• Quick note - the problem with Youtube videos not embedding on the forum appears to have been fixed, thanks to ZiprHead. If you do still see problems let me know.
Trolls are stalkers, obsessives, cruel, bullies who have gone too far and abused the right to free speech and anonymity. Just like shouting fire in a cinema to cause a panic, people have to know there are bad consequences when they go too far.

The McCanns should be able to contact Twitter, make a complaint and Twitter could then say to the specific trolls who have gone to far that they are facing sanctions, from exposure to banning to warning to suspension.

This forum and the vast majority of forums do exactly that. There are codes of conduct. Why should the likes of Twitter not have standards?

I agree completely. I live in a small community. If I started putting up signs that said, "So-and-so deserves to die," I could expect a call from the sheriff's dept. It's common sense that people can't go around whipping up trouble like that. It is not "free speech"; it is inciting violence. But so far, it seems to be OK to do it on the Internet, especially on Twitter.
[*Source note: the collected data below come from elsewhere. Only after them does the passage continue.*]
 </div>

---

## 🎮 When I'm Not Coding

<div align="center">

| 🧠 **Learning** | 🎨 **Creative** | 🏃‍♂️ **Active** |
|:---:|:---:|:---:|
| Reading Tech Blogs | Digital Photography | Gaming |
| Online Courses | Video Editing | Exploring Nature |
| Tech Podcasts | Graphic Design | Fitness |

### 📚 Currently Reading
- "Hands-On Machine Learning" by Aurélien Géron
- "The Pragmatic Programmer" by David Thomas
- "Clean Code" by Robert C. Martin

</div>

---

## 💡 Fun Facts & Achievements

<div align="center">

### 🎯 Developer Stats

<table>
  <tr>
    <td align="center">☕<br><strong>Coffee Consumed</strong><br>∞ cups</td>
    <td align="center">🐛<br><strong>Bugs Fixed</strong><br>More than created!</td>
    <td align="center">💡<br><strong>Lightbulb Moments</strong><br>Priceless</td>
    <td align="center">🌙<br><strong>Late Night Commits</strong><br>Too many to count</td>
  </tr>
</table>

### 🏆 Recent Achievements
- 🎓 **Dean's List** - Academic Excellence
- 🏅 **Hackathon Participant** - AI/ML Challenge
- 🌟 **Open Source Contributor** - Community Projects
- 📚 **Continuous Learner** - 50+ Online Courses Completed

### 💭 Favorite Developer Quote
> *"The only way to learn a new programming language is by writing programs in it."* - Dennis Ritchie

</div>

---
Twitter should act to set standards, lest standards be set for them by outside parties, maybe in the aftermath of a garish murder.
 
Not everyone wants their employer, co-workers, etc to know their political views. They still have the right to free speech but anonymity makes it more likely to express thoughts openly.

If people do not want others to know their views(political or other) they are not obliged to voice them.
Anonymity makes it more likely to express their thoughts covertly. Anonymously expressed thoughts are, by definition, not openly expressed thoughts.
 
Here's an article I basically agree with by David Aaronovitch:

Off we go. Again and again and again. And nothing makes us more liable to shout for the capture of the monster than our confusion and fear about what people are doing in cyberspace. Increasingly we demand that the law or some other intermediary step in to prevent the daily unpleasantness and discourtesy that people give vent to.

As Gerry McCann himself put it in an interview this week: “Something needs to be done about the abuse on the internet. I think we probably need more people to be charged.”

Lord above, but I understand why he says this. And Lord above, I also know that madness this way lies.

Because unless we are very clear and limited in what we seek to ban or proscribe online, then we will find ourselves running around the woods and lakes of the internet ignoring really important issues until we discover that we’ve been chasing a chimera.

If we don’t save legal intervention for the worst cases — the real stalking and serious harassment — then we will go crazy. And waste a lot of money.

With the conclusion:

in the meantime the rest of us have to apply a firmer harm test, for our own sakes. Are these words really going to kill me? Can I not cope by blocking the offender or by realising that they are probably inadequate and isolated? Or am I, objectively, conniving at being driven round the bend?

I ask myself this about some silly accuser nearly every day. Me and Zionism. Me and child abusers. Me and Rupert Murdoch. My hide has got thicker and thicker. So when the right-wing controversialist Katie Hopkins tweets, as she did this week, to ask: “How many more must die before the McCanns accept that their negligence is at the heart of all their grief?”, I don’t reach for my pitchfork. I reach for my mute button. Goodbye, Katie. And the rest is silence.